- WHAT IS BEING ASKED: In the records below, the line with "## 🧪 Testing Guidelines" opens the range and the line with "## 📚 Documentation Guidelines" closes it; print that range exactly and nothing else.
== RECORD EXTRACTS
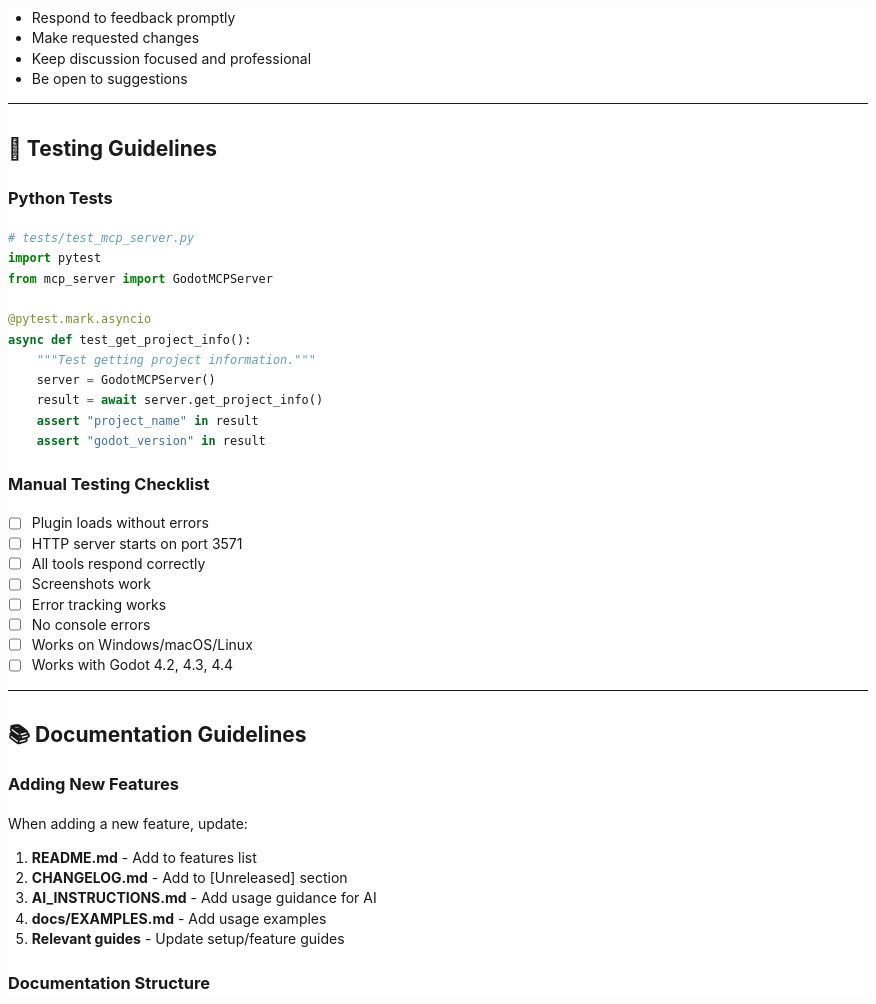 - Respond to feedback promptly
- Make requested changes
- Keep discussion focused and professional
- Be open to suggestions

---

## 🧪 Testing Guidelines

### Python Tests

```python
# tests/test_mcp_server.py
import pytest
from mcp_server import GodotMCPServer

@pytest.mark.asyncio
async def test_get_project_info():
    """Test getting project information."""
    server = GodotMCPServer()
    result = await server.get_project_info()
    assert "project_name" in result
    assert "godot_version" in result
```

### Manual Testing Checklist

- [ ] Plugin loads without errors
- [ ] HTTP server starts on port 3571
- [ ] All tools respond correctly
- [ ] Screenshots work
- [ ] Error tracking works
- [ ] No console errors
- [ ] Works on Windows/macOS/Linux
- [ ] Works with Godot 4.2, 4.3, 4.4

---

## 📚 Documentation Guidelines

### Adding New Features

When adding a new feature, update:

1. **README.md** - Add to features list
2. **CHANGELOG.md** - Add to [Unreleased] section
3. **AI_INSTRUCTIONS.md** - Add usage guidance for AI
4. **docs/EXAMPLES.md** - Add usage examples
5. **Relevant guides** - Update setup/feature guides

### Documentation Structure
====
- EXERCISE RESPONSE:
## 🧪 Testing Guidelines

### Python Tests

```python
# tests/test_mcp_server.py
import pytest
from mcp_server import GodotMCPServer

@pytest.mark.asyncio
async def test_get_project_info():
    """Test getting project information."""
    server = GodotMCPServer()
    result = await server.get_project_info()
    assert "project_name" in result
    assert "godot_version" in result
```

### Manual Testing Checklist

- [ ] Plugin loads without errors
- [ ] HTTP server starts on port 3571
- [ ] All tools respond correctly
- [ ] Screenshots work
- [ ] Error tracking works
- [ ] No console errors
- [ ] Works on Windows/macOS/Linux
- [ ] Works with Godot 4.2, 4.3, 4.4

---

## 📚 Documentation Guidelines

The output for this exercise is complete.